2. Balancing the composition of word embeddings across heterogenous data sets [PDF] 返回目录
  Stephanie Brandl, David Lassner, Maximilian Alber
Abstract: Word embeddings capture semantic relationships based on contextual information and are the basis for a wide variety of natural language processing applications. Notably these relationships are solely learned from the data and subsequently the data composition impacts the semantic of embeddings which arguably can lead to biased word vectors. Given qualitatively different data subsets, we aim to align the influence of single subsets on the resulting word vectors, while retaining their quality. In this regard we propose a criteria to measure the shift towards a single data subset and develop approaches to meet both objectives. We find that a weighted average of the two subset embeddings balances the influence of those subsets while word similarity performance decreases. We further propose a promising optimization approach to balance influences and quality of word embeddings.
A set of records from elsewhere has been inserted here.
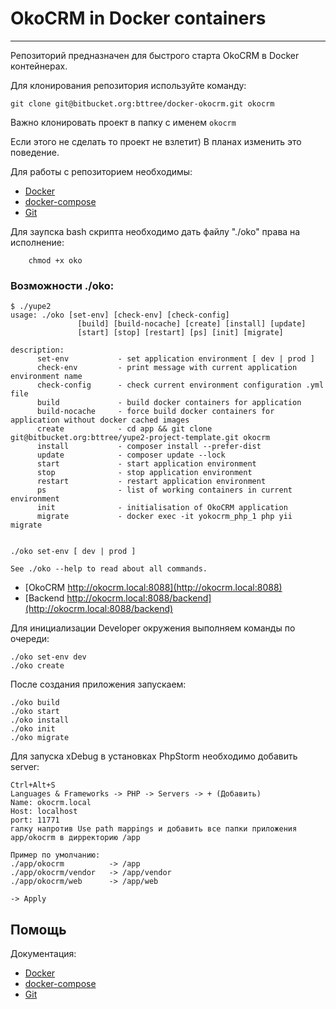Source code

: # OkoCRM in Docker containers #
----------------------------------
Репозиторий предназначен для быстрого старта OkoCRM в Docker контейнерах.

Для клонирования репозитория используйте команду:

	git clone git@bitbucket.org:bttree/docker-okocrm.git okocrm
	
Важно клонировать проект в папку с именем `okocrm`

Если этого не сделать то проект не взлетит) В планах изменить это поведение.

Для работы с репозиторием необходимы:
 - [Docker](https://docs.docker.com/engine/installation/)
 - [docker-compose](https://docs.docker.com/compose/install/)
 - [Git](https://git-scm.com/downloads)

Для заупска bash скрипта необходимо дать файлу "./oko" права на исполнение:

        chmod +x oko

### Возможности ./oko: ###

    $ ./yupe2
    usage: ./oko [set-env] [check-env] [check-config]
                   [build] [build-nocache] [create] [install] [update]
                   [start] [stop] [restart] [ps] [init] [migrate] 

    description:
          set-env           - set application environment [ dev | prod ]
          check-env         - print message with current application environment name
          check-config      - check current environment configuration .yml file
          build             - build docker containers for application
          build-nocache     - force build docker containers for application without docker cached images
          create            - cd app && git clone git@bitbucket.org:bttree/yupe2-project-template.git okocrm
          install           - composer install --prefer-dist
          update            - composer update --lock
          start             - start application environment
          stop              - stop application environment
          restart           - restart application environment
          ps                - list of working containers in current environment
          init              - initialisation of OkoCRM application
          migrate           - docker exec -it yokocrm_php_1 php yii migrate


    ./oko set-env [ dev | prod ]

    See ./oko --help to read about all commands.
    
- [OkoCRM http://okocrm.local:8088](http://okocrm.local:8088)
- [Backend http://okocrm.local:8088/backend](http://okocrm.local:8088/backend)

Для инициализации Developer окружения выполняем команды по очереди:

    ./oko set-env dev
    ./oko create

После создания приложения запускаем:

    ./oko build
    ./oko start
    ./oko install
    ./oko init
    ./oko migrate

Для запуска xDebug в установках PhpStorm необходимо добавить server:

    Ctrl+Alt+S
    Languages & Frameworks -> PHP -> Servers -> + (Добавить)
    Name: okocrm.local
    Host: localhost
    port: 11771
    галку напротив Use path mappings и добавить все папки приложения app/okocrm в дирректорию /app

    Пример по умолчанию:
    ./app/okocrm          -> /app
    ./app/okocrm/vendor   -> /app/vendor
    ./app/okocrm/web      -> /app/web
    
	-> Apply

Помощь
------
Документация:
- [Docker](https://docs.docker.com/)
- [docker-compose](https://docs.docker.com/compose/overview/)
- [Git](https://git-scm.com/downloads)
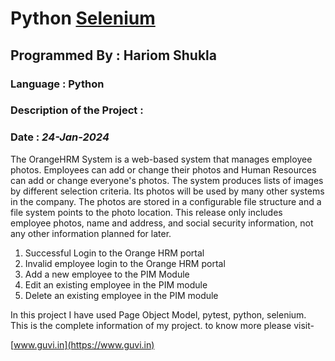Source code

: # Python [Selenium](https://www.selenium.dev/)
## Programmed By : Hariom Shukla
### Language : Python
### Description of the Project :
### Date : *24-Jan-2024*
The OrangeHRM System is a web-based system that manages employee photos. Employees can add or change their photos and Human Resources can add or change everyone's photos. The system produces lists of images by different selection criteria. Its photos will be used by many other systems in the company. The photos are stored in a configurable file structure and a file system points to the photo location. This release only includes employee photos, name and address, and social security information, not any other information planned for later.

1. Successful Login to the Orange HRM portal
2. Invalid employee login to the Orange HRM portal
3. Add a new employee to the PIM Module
4. Edit an existing employee in the PIM module
5. Delete an existing employee in the PIM module

In this project I have used Page Object Model, pytest, python, selenium. 
This is the complete information of my project. to know more please visit- 

[www.guvi.in](https://www.guvi.in)
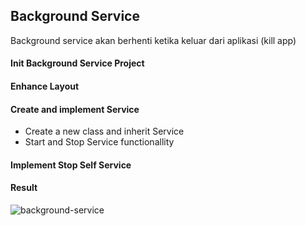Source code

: ## Background Service
Background service akan berhenti ketika keluar dari aplikasi (kill app)

#### Init Background Service Project

#### Enhance Layout

#### Create and implement Service
- Create a new class and inherit Service
- Start and Stop Service functionallity

#### Implement Stop Self Service

#### Result
![background-service](https://user-images.githubusercontent.com/27923352/193579136-9b6ad41b-33ab-4cdd-9bc5-82b9d3e77681.gif)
3. Bi-Decoder Augmented Network for Neural Machine Translation [PDF] 返回目录
  Boyuan Pan, Yazheng Yang, Zhou Zhao, Yueting Zhuang, Deng Cai
Abstract: Neural Machine Translation (NMT) has become a popular technology in recent years, and the encoder-decoder framework is the mainstream among all the methods. It's obvious that the quality of the semantic representations from encoding is very crucial and can significantly affect the performance of the model. However, existing unidirectional source-to-target architectures may hardly produce a language-independent representation of the text because they rely heavily on the specific relations of the given language pairs. To alleviate this problem, in this paper, we propose a novel Bi-Decoder Augmented Network (BiDAN) for the neural machine translation task. Besides the original decoder which generates the target language sequence, we add an auxiliary decoder to generate back the source language sequence at the training time. Since each decoder transforms the representations of the input text into its corresponding language, jointly training with two target ends can make the shared encoder has the potential to produce a language-independent semantic space. We conduct extensive experiments on several NMT benchmark datasets and the results demonstrate the effectiveness of our proposed approach.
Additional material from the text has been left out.